| Work order |
Give the listing below again exactly, but without any of its pictures.

| Task material |
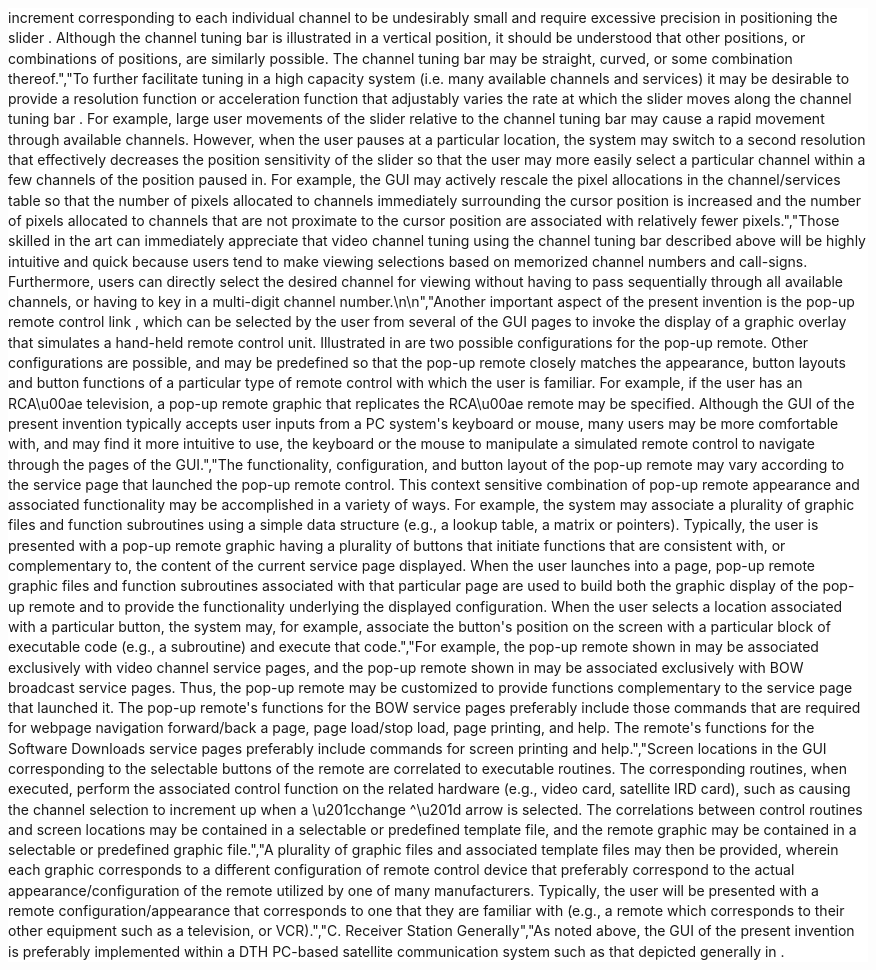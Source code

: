 increment corresponding to each individual channel to be undesirably small and require excessive precision in positioning the slider . Although the channel tuning bar  is illustrated in a vertical position, it should be understood that other positions, or combinations of positions, are similarly possible. The channel tuning bar  may be straight, curved, or some combination thereof.","To further facilitate tuning in a high capacity system (i.e. many available channels and services) it may be desirable to provide a resolution function or acceleration function that adjustably varies the rate at which the slider  moves along the channel tuning bar . For example, large user movements of the slider  relative to the channel tuning bar  may cause a rapid movement through available channels. However, when the user pauses at a particular location, the system may switch to a second resolution that effectively decreases the position sensitivity of the slider  so that the user may more easily select a particular channel within a few channels of the position paused in. For example, the GUI may actively rescale the pixel allocations in the channel\/services table so that the number of pixels allocated to channels immediately surrounding the cursor position is increased and the number of pixels allocated to channels that are not proximate to the cursor position are associated with relatively fewer pixels.","Those skilled in the art can immediately appreciate that video channel tuning using the channel tuning bar  described above will be highly intuitive and quick because users tend to make viewing selections based on memorized channel numbers and call-signs. Furthermore, users can directly select the desired channel for viewing without having to pass sequentially through all available channels, or having to key in a multi-digit channel number.\n\n","Another important aspect of the present invention is the pop-up remote control link , which can be selected by the user from several of the GUI pages to invoke the display of a graphic overlay that simulates a hand-held remote control unit. Illustrated in  are two possible configurations for the pop-up remote. Other configurations are possible, and may be predefined so that the pop-up remote closely matches the appearance, button layouts and button functions of a particular type of remote control with which the user is familiar. For example, if the user has an RCA\u00ae television, a pop-up remote graphic that replicates the RCA\u00ae remote may be specified. Although the GUI of the present invention typically accepts user inputs from a PC system's keyboard or mouse, many users may be more comfortable with, and may find it more intuitive to use, the keyboard or the mouse to manipulate a simulated remote control to navigate through the pages of the GUI.","The functionality, configuration, and button layout of the pop-up remote may vary according to the service page that launched the pop-up remote control. This context sensitive combination of pop-up remote appearance and associated functionality may be accomplished in a variety of ways. For example, the system may associate a plurality of graphic files and function subroutines using a simple data structure (e.g., a lookup table, a matrix or pointers). Typically, the user is presented with a pop-up remote graphic having a plurality of buttons that initiate functions that are consistent with, or complementary to, the content of the current service page displayed. When the user launches into a page, pop-up remote graphic files and function subroutines associated with that particular page are used to build both the graphic display of the pop-up remote and to provide the functionality underlying the displayed configuration. When the user selects a location associated with a particular button, the system may, for example, associate the button's position on the screen with a particular block of executable code (e.g., a subroutine) and execute that code.","For example, the pop-up remote shown in  may be associated exclusively with video channel service pages, and the pop-up remote shown in  may be associated exclusively with BOW broadcast service pages. Thus, the pop-up remote may be customized to provide functions complementary to the service page that launched it. The pop-up remote's functions for the BOW service pages preferably include those commands that are required for webpage navigation forward\/back a page, page load\/stop load, page printing, and help. The remote's functions for the Software Downloads service pages preferably include commands for screen printing and help.","Screen locations in the GUI corresponding to the selectable buttons of the remote are correlated to executable routines. The corresponding routines, when executed, perform the associated control function on the related hardware (e.g., video card, satellite IRD card), such as causing the channel selection to increment up when a \u201cchange ^\u201d arrow is selected. The correlations between control routines and screen locations may be contained in a selectable or predefined template file, and the remote graphic may be contained in a selectable or predefined graphic file.","A plurality of graphic files and associated template files may then be provided, wherein each graphic corresponds to a different configuration of remote control device that preferably correspond to the actual appearance\/configuration of the remote utilized by one of many manufacturers. Typically, the user will be presented with a remote configuration\/appearance that corresponds to one that they are familiar with (e.g., a remote which corresponds to their other equipment such as a television, or VCR).","C. Receiver Station Generally","As noted above, the GUI of the present invention is preferably implemented within a DTH PC-based satellite communication system  such as that depicted generally in .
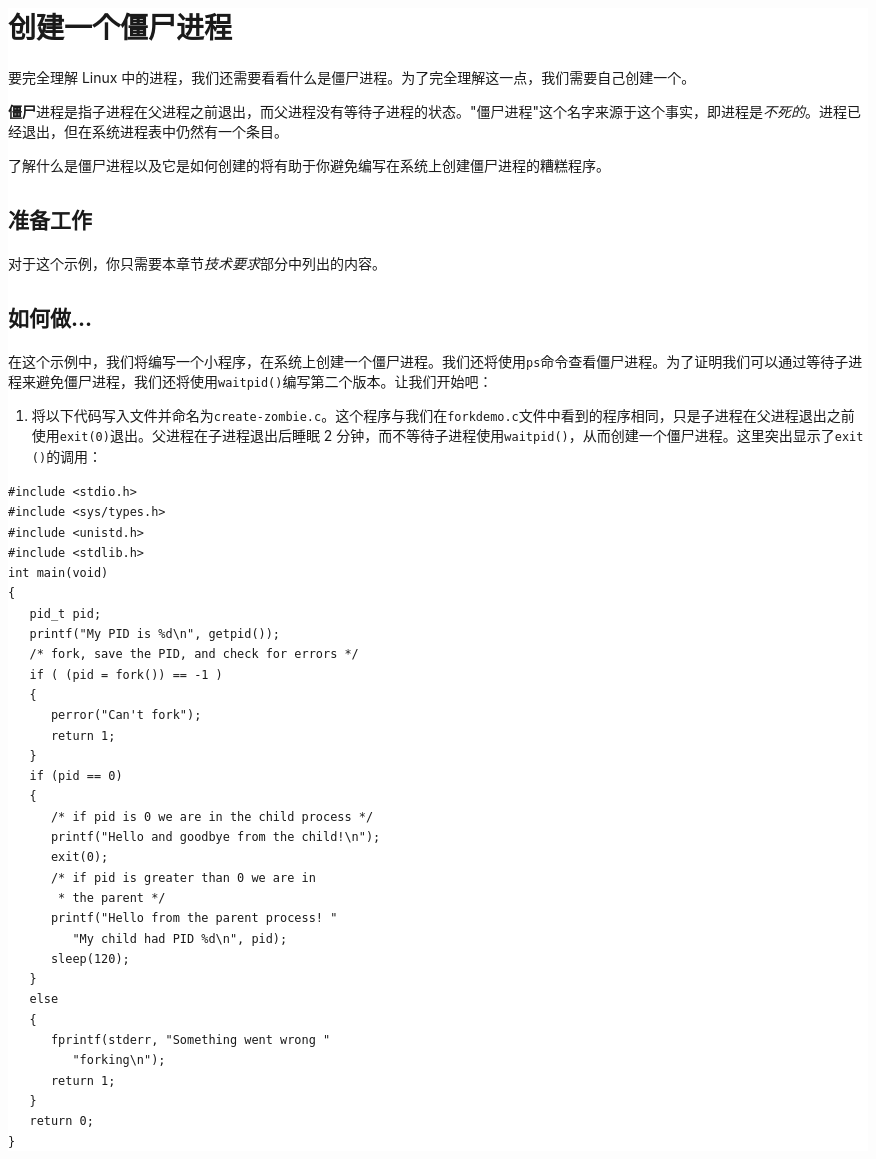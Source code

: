 # 创建一个僵尸进程

要完全理解 Linux 中的进程，我们还需要看看什么是僵尸进程。为了完全理解这一点，我们需要自己创建一个。

**僵尸**进程是指子进程在父进程之前退出，而父进程没有等待子进程的状态。"僵尸进程"这个名字来源于这个事实，即进程是*不死的*。进程已经退出，但在系统进程表中仍然有一个条目。

了解什么是僵尸进程以及它是如何创建的将有助于你避免编写在系统上创建僵尸进程的糟糕程序。

## 准备工作

对于这个示例，你只需要本章节*技术要求*部分中列出的内容。

## 如何做…

在这个示例中，我们将编写一个小程序，在系统上创建一个僵尸进程。我们还将使用`ps`命令查看僵尸进程。为了证明我们可以通过等待子进程来避免僵尸进程，我们还将使用`waitpid()`编写第二个版本。让我们开始吧：

1.  将以下代码写入文件并命名为`create-zombie.c`。这个程序与我们在`forkdemo.c`文件中看到的程序相同，只是子进程在父进程退出之前使用`exit(0)`退出。父进程在子进程退出后睡眠 2 分钟，而不等待子进程使用`waitpid()`，从而创建一个僵尸进程。这里突出显示了`exit()`的调用：

```
#include <stdio.h>
#include <sys/types.h>
#include <unistd.h>
#include <stdlib.h>
int main(void)
{
   pid_t pid;
   printf("My PID is %d\n", getpid());
   /* fork, save the PID, and check for errors */
   if ( (pid = fork()) == -1 )
   {
      perror("Can't fork");
      return 1;
   }
   if (pid == 0)
   {
      /* if pid is 0 we are in the child process */
      printf("Hello and goodbye from the child!\n");
      exit(0);
      /* if pid is greater than 0 we are in 
       * the parent */
      printf("Hello from the parent process! "
         "My child had PID %d\n", pid);
      sleep(120);
   }
   else 
   {
      fprintf(stderr, "Something went wrong "
         "forking\n");
      return 1;
   }
   return 0;
}
```
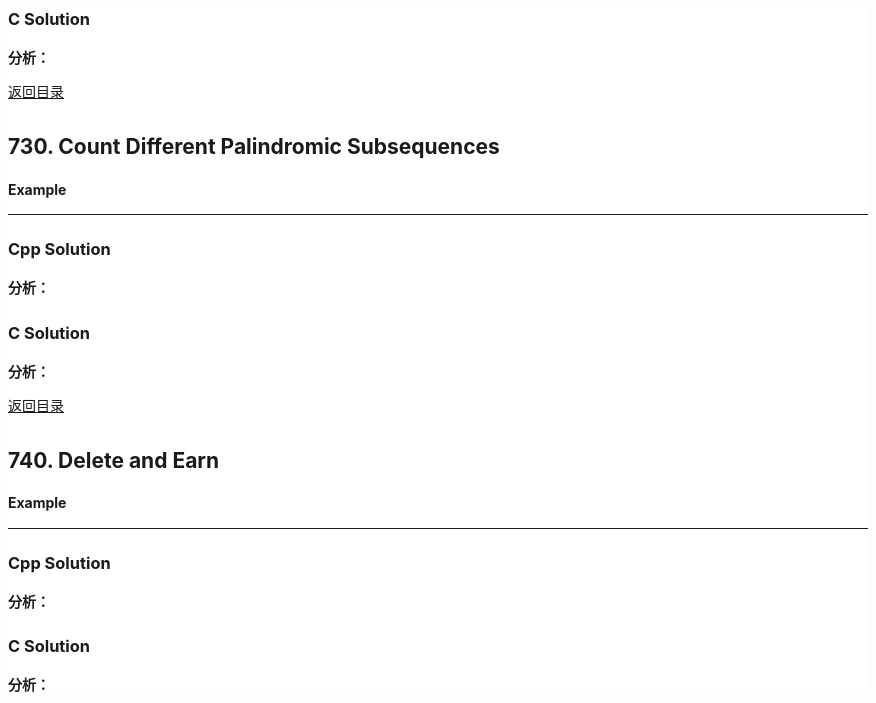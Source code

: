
 ```cpp

```

### C Solution
**分析：**

```c

```

[返回目录](#727)

## 730. Count Different Palindromic Subsequences

**Example**

```

```

---

### Cpp Solution
**分析：**

```cpp

```

### C Solution
**分析：**

```c

```

[返回目录](#730)

## 740. Delete and Earn

**Example**

```

```

---

### Cpp Solution
**分析：**

```cpp

```

### C Solution
**分析：**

| Exercise answer |
Source code

: increment corresponding to each individual channel to be undesirably small and require excessive precision in positioning the slider . Although the channel tuning bar  is illustrated in a vertical position, it should be understood that other positions, or combinations of positions, are similarly possible. The channel tuning bar  may be straight, curved, or some combination thereof.","To further facilitate tuning in a high capacity system (i.e. many available channels and services) it may be desirable to provide a resolution function or acceleration function that adjustably varies the rate at which the slider  moves along the channel tuning bar . For example, large user movements of the slider  relative to the channel tuning bar  may cause a rapid movement through available channels. However, when the user pauses at a particular location, the system may switch to a second resolution that effectively decreases the position sensitivity of the slider  so that the user may more easily select a particular channel within a few channels of the position paused in. For example, the GUI may actively rescale the pixel allocations in the channel\/services table so that the number of pixels allocated to channels immediately surrounding the cursor position is increased and the number of pixels allocated to channels that are not proximate to the cursor position are associated with relatively fewer pixels.","Those skilled in the art can immediately appreciate that video channel tuning using the channel tuning bar  described above will be highly intuitive and quick because users tend to make viewing selections based on memorized channel numbers and call-signs. Furthermore, users can directly select the desired channel for viewing without having to pass sequentially through all available channels, or having to key in a multi-digit channel number.\n\n","Another important aspect of the present invention is the pop-up remote control link , which can be selected by the user from several of the GUI pages to invoke the display of a graphic overlay that simulates a hand-held remote control unit. Illustrated in  are two possible configurations for the pop-up remote. Other configurations are possible, and may be predefined so that the pop-up remote closely matches the appearance, button layouts and button functions of a particular type of remote control with which the user is familiar. For example, if the user has an RCA\u00ae television, a pop-up remote graphic that replicates the RCA\u00ae remote may be specified. Although the GUI of the present invention typically accepts user inputs from a PC system's keyboard or mouse, many users may be more comfortable with, and may find it more intuitive to use, the keyboard or the mouse to manipulate a simulated remote control to navigate through the pages of the GUI.","The functionality, configuration, and button layout of the pop-up remote may vary according to the service page that launched the pop-up remote control. This context sensitive combination of pop-up remote appearance and associated functionality may be accomplished in a variety of ways. For example, the system may associate a plurality of graphic files and function subroutines using a simple data structure (e.g., a lookup table, a matrix or pointers). Typically, the user is presented with a pop-up remote graphic having a plurality of buttons that initiate functions that are consistent with, or complementary to, the content of the current service page displayed. When the user launches into a page, pop-up remote graphic files and function subroutines associated with that particular page are used to build both the graphic display of the pop-up remote and to provide the functionality underlying the displayed configuration. When the user selects a location associated with a particular button, the system may, for example, associate the button's position on the screen with a particular block of executable code (e.g., a subroutine) and execute that code.","For example, the pop-up remote shown in  may be associated exclusively with video channel service pages, and the pop-up remote shown in  may be associated exclusively with BOW broadcast service pages. Thus, the pop-up remote may be customized to provide functions complementary to the service page that launched it. The pop-up remote's functions for the BOW service pages preferably include those commands that are required for webpage navigation forward\/back a page, page load\/stop load, page printing, and help. The remote's functions for the Software Downloads service pages preferably include commands for screen printing and help.","Screen locations in the GUI corresponding to the selectable buttons of the remote are correlated to executable routines. The corresponding routines, when executed, perform the associated control function on the related hardware (e.g., video card, satellite IRD card), such as causing the channel selection to increment up when a \u201cchange ^\u201d arrow is selected. The correlations between control routines and screen locations may be contained in a selectable or predefined template file, and the remote graphic may be contained in a selectable or predefined graphic file.","A plurality of graphic files and associated template files may then be provided, wherein each graphic corresponds to a different configuration of remote control device that preferably correspond to the actual appearance\/configuration of the remote utilized by one of many manufacturers. Typically, the user will be presented with a remote configuration\/appearance that corresponds to one that they are familiar with (e.g., a remote which corresponds to their other equipment such as a television, or VCR).","C. Receiver Station Generally","As noted above, the GUI of the present invention is preferably implemented within a DTH PC-based satellite communication system  such as that depicted generally in .
Source code

: # 创建一个僵尸进程

要完全理解 Linux 中的进程，我们还需要看看什么是僵尸进程。为了完全理解这一点，我们需要自己创建一个。

**僵尸**进程是指子进程在父进程之前退出，而父进程没有等待子进程的状态。"僵尸进程"这个名字来源于这个事实，即进程是*不死的*。进程已经退出，但在系统进程表中仍然有一个条目。

了解什么是僵尸进程以及它是如何创建的将有助于你避免编写在系统上创建僵尸进程的糟糕程序。

## 准备工作

对于这个示例，你只需要本章节*技术要求*部分中列出的内容。

## 如何做…

在这个示例中，我们将编写一个小程序，在系统上创建一个僵尸进程。我们还将使用`ps`命令查看僵尸进程。为了证明我们可以通过等待子进程来避免僵尸进程，我们还将使用`waitpid()`编写第二个版本。让我们开始吧：

1.  将以下代码写入文件并命名为`create-zombie.c`。这个程序与我们在`forkdemo.c`文件中看到的程序相同，只是子进程在父进程退出之前使用`exit(0)`退出。父进程在子进程退出后睡眠 2 分钟，而不等待子进程使用`waitpid()`，从而创建一个僵尸进程。这里突出显示了`exit()`的调用：

```
#include <stdio.h>
#include <sys/types.h>
#include <unistd.h>
#include <stdlib.h>
int main(void)
{
   pid_t pid;
   printf("My PID is %d\n", getpid());
   /* fork, save the PID, and check for errors */
   if ( (pid = fork()) == -1 )
   {
      perror("Can't fork");
      return 1;
   }
   if (pid == 0)
   {
      /* if pid is 0 we are in the child process */
      printf("Hello and goodbye from the child!\n");
      exit(0);
      /* if pid is greater than 0 we are in 
       * the parent */
      printf("Hello from the parent process! "
         "My child had PID %d\n", pid);
      sleep(120);
   }
   else 
   {
      fprintf(stderr, "Something went wrong "
         "forking\n");
      return 1;
   }
   return 0;
}
```
Source code

:
 ```cpp

```

### C Solution
**分析：**

```c

```

[返回目录](#727)

## 730. Count Different Palindromic Subsequences

**Example**

```

```

---

### Cpp Solution
**分析：**

```cpp

```

### C Solution
**分析：**

```c

```

[返回目录](#730)

## 740. Delete and Earn

**Example**

```

```

---

### Cpp Solution
**分析：**

```cpp

```

### C Solution
**分析：**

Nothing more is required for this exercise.